Please dont tell me "go read dijkstra algorithm, prim, floyd etc" cause you just cant solve this by just following the steps of those algorithms, its dynamic programming, in which im not good at all, and i need this to be solved for my C class, i thought about it for like 20 hours but couldnt find any way out.
• 03-02-2009
QuantumPete
Of course we'll tell you to "go read dijkstra algorithm, prim, floyd etc", because that is still how to solve this problem.
And yes, as you've rightly pointed out, this is dynamic programming, where the problem is split into subproblems that need to be solved one after the other.
So the first part is trivial. Find the shortest path between A and B. Plenty of algorithms for that. Then comes the tricky part, you'll need to remember which nodes you've visited already, and remove them from your list of available nodes.
Then run the shortest path algorithm again over the remaining set to get back from B to A.
Unless I'm missing something?

QuantumPete
• 03-02-2009
johnsonswww
i dont want to find the shortest distance between A,B but the shortest distance between 0(0,0) and M(A,B) which have some other nodes between them.

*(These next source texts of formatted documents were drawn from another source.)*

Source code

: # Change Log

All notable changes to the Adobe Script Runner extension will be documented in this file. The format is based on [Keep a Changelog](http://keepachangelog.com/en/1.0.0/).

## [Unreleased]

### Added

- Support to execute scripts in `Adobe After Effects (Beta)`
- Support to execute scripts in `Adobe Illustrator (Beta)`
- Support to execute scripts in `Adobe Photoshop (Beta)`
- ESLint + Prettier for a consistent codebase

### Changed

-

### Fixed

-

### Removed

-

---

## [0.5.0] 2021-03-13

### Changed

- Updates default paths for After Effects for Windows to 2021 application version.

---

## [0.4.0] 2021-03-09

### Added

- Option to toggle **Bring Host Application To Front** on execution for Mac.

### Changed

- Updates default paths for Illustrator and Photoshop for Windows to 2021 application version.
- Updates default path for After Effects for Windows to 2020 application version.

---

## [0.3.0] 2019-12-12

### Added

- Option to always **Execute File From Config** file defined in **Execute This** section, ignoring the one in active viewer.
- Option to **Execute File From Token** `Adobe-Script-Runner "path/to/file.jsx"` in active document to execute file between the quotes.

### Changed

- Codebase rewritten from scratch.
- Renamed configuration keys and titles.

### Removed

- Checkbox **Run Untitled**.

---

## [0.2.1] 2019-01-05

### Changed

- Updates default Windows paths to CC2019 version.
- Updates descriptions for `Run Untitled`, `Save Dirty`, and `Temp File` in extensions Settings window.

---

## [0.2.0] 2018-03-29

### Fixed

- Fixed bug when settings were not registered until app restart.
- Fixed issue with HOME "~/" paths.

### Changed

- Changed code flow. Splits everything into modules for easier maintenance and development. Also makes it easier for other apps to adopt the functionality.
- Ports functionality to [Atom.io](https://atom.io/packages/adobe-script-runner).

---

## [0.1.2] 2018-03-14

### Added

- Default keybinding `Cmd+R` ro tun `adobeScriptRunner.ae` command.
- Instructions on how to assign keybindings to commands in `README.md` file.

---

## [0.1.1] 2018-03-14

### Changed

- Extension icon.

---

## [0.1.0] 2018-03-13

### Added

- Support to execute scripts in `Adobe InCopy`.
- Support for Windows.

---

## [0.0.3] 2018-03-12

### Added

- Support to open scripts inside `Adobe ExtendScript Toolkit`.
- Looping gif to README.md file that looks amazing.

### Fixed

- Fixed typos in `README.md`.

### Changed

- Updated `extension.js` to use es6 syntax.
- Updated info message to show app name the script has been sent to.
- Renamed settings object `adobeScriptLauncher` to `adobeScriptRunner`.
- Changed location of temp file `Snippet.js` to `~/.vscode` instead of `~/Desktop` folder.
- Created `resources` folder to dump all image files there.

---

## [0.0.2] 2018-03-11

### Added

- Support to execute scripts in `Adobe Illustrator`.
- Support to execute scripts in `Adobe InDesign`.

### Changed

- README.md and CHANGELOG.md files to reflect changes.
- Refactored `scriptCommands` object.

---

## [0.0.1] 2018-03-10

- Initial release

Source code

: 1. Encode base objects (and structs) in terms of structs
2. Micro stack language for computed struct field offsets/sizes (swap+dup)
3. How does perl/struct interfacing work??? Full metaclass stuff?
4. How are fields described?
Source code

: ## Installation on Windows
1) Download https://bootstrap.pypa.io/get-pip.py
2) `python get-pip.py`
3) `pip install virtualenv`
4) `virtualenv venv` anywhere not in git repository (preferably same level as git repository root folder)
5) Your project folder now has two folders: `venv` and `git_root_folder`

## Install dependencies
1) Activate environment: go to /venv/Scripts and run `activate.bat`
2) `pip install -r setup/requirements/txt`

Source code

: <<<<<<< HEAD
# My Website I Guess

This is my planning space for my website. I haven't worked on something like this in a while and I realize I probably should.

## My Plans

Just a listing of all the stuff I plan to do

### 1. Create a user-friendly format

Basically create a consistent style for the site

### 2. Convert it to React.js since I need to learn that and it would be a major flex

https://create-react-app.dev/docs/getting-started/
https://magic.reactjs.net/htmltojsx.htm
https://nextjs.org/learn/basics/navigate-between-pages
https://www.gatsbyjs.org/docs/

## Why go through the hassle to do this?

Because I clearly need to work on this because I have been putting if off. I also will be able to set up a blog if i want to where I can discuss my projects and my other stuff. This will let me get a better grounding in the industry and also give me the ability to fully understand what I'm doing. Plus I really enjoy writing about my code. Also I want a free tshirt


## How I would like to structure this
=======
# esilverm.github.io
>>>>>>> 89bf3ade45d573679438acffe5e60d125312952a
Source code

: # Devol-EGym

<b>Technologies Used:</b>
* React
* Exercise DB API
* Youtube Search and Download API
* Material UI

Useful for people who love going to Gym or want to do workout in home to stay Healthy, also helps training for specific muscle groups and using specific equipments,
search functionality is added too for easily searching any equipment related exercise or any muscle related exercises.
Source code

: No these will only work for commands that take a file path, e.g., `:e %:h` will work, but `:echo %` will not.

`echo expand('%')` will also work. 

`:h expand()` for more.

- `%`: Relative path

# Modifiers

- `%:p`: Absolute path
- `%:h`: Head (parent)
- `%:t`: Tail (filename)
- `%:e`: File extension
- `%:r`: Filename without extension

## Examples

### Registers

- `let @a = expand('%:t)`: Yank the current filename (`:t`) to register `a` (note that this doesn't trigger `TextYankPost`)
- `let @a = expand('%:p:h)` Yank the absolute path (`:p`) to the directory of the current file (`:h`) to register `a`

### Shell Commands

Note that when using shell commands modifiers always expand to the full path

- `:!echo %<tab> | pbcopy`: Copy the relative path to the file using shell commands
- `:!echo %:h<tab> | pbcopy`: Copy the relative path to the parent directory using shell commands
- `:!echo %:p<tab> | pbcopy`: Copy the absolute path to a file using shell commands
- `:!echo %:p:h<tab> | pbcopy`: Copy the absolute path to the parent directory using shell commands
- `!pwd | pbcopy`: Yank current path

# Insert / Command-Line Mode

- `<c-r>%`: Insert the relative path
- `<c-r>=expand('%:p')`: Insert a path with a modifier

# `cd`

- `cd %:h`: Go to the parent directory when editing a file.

So what i want to do is find the shortest distance in order to go from 0 to M and then M to 0 using all nodes between them only one time.

But how would i do that with dijkstra algorithm? It has to do with graphs, my problem has nothing to do with graphs.
• 03-02-2009
MK27
You can only pass through a node once and you have to pass thru all of them, right?

That means there is a finite number of paths, so it's easy. Start at the first point, then compute ALL possible paths (this will be a tree, conceptually, in terms of coding a couple of functions in a loop). Guess what happens after that...
• 03-02-2009
EVOEx

There's one nifty trick where anybody can do dynamic programming. First, I had quite some trouble grasping the idea. Simply because the resources I read failed to explain it properly. I've seen resources that do explain it properly - that was were I started to understand - but I don't remember them.

A trick that nearly always works properly (I've used this in programming contests all the time), is to code it recursively. No tricks, first, just let it be calculated recursively. For instance (even though it's a bad example, but easy to grasp):
Code:

int fac(int n)
{
if(n == 1)
return 1;
return fac(n-1)*n;
}

No tricks, and no dynamic programming. Yet. But this was the toughest part of writing it dynamically. Now all we need is an array and initialise it will -1. Then we need a way to map the parameters to an index in this array. This is easy here, since we have only one integer we can use it as an index directly.
The modification we need is: look up the item in the array that is unique for this set of arguments. If the value is -1 (sometimes you'll need to use another value, like INT_MAX), then calculate it and set it to the result. If not, then return the result we already calculated. For instance:
Code:

int cache[100]; /* We'll need to initialise all items to -1 */
int fac(int n)
{
int *res = &cache[n];
if(*res != -1)
return *res;

if(n == 1)
return *res = 1;
return *res = fac(n-1)*n;
}

There. That's all we need. We have solved it using dynamic programming.

This is not a fast method. But it's definitely an easy way to implement it. And in programming contests, it was nearly always fast enough. Exceptions are when there are too many recursions after each other (that is, n will call n-1, which calls n-2, which calls n-3, etc). In that case, the level of recursion may be too deep for the stack size or the overhead of function calling may be too high.

That's all you'll really need for dynamic programming. Once you understand this, you can understand what DP is about and get on with the non-recursive DP algorithms.
• 03-02-2009
johnsonswww
@ MK27 thats why im not looking the brute force method, it will take ages if the nodes would be for example 10000 or something

im looking the other way,dynamic programming.
• 03-02-2009
EVOEx
Oh I just read what you actually wanted... If I understand it correctly, you're looking at the travelling salesman problem. There is no "good" algorithm for this, and it's probably even impossible. So, I think you will need to go with brute forcing.
• 03-02-2009
johnsonswww
hm

Lets suppose we know that when we go from 0(0,0) to M(A,B) we go from smallest X to bigger ones, but when we return from M to 0 we go from biggest X to smaller ones? Could we then solve it without brute force?
• 03-02-2009
MK27
Quote:

Originally Posted by EVOEx
So, I think you will need to go with brute forcing.

The "wiseass brute" method includes keeping track of a "shortest path so far" and forgetting any path which exceeds this.

You would make it even more wiseass by using the dijkstra algorithm to choose the order the paths are computed, so you are more likely to do the shortest ones first and eliminate the more ridiculous ones.
• 03-02-2009